▸ What is being asked
Look through the records below and give the number of lines holding the string "GenerateEnumExtensions", nothing more.

┌─ Source material

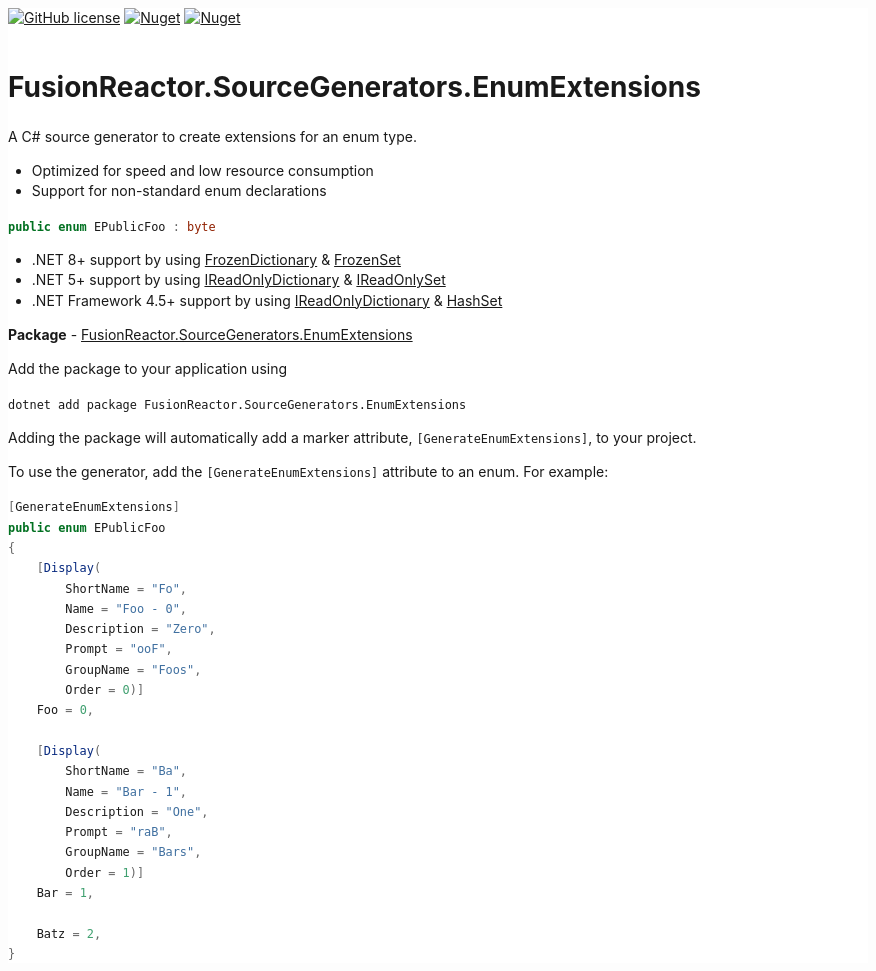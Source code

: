 [![GitHub license](https://img.shields.io/badge/license-MIT-blue.svg?style=flat-square)](https://raw.githubusercontent.com/OhFlowi/FusionReactor.SourceGenerators.EnumExtensions/master/LICENSE)
[![Nuget](https://img.shields.io/nuget/dt/FusionReactor.SourceGenerators.EnumExtensions?label=Nuget.org%20Downloads&style=flat-square&color=blue)](https://www.nuget.org/packages/FusionReactor.SourceGenerators.EnumExtensions)
[![Nuget](https://img.shields.io/nuget/vpre/FusionReactor.SourceGenerators.EnumExtensions.svg?label=NuGet)](https://www.nuget.org/packages/FusionReactor.SourceGenerators.EnumExtensions)

# FusionReactor.SourceGenerators.EnumExtensions
A C# source generator to create extensions for an enum type.
- Optimized for speed and low resource consumption
- Support for non-standard enum declarations
```csharp
public enum EPublicFoo : byte
```
- .NET 8+ support by using [FrozenDictionary](https://learn.microsoft.com/en-us/dotnet/api/system.collections.frozen.frozendictionary-2) & [FrozenSet](https://learn.microsoft.com/en-us/dotnet/api/system.collections.frozen.frozenset-1)
- .NET 5+ support by using [IReadOnlyDictionary](https://learn.microsoft.com/en-us/dotnet/api/system.collections.generic.ireadonlydictionary-2) & [IReadOnlySet](https://learn.microsoft.com/en-us/dotnet/api/system.collections.generic.ireadonlyset-1)
- .NET Framework 4.5+ support by using [IReadOnlyDictionary](https://learn.microsoft.com/en-us/dotnet/api/system.collections.generic.ireadonlydictionary-2) & [HashSet](https://learn.microsoft.com/en-us/dotnet/api/system.collections.generic.hashset-1)

**Package** - [FusionReactor.SourceGenerators.EnumExtensions](https://www.nuget.org/packages/FusionReactor.SourceGenerators.EnumExtensions/)

Add the package to your application using

```bash
dotnet add package FusionReactor.SourceGenerators.EnumExtensions
```

Adding the package will automatically add a marker attribute, `[GenerateEnumExtensions]`, to your project.

To use the generator, add the `[GenerateEnumExtensions]` attribute to an enum. For example:

```csharp
[GenerateEnumExtensions]
public enum EPublicFoo
{
    [Display(
        ShortName = "Fo",
        Name = "Foo - 0",
        Description = "Zero",
        Prompt = "ooF",
        GroupName = "Foos",
        Order = 0)]
    Foo = 0,

    [Display(
        ShortName = "Ba",
        Name = "Bar - 1",
        Description = "One",
        Prompt = "raB",
        GroupName = "Bars",
        Order = 1)]
    Bar = 1,

    Batz = 2,
}

```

└─

▸ Written answer
3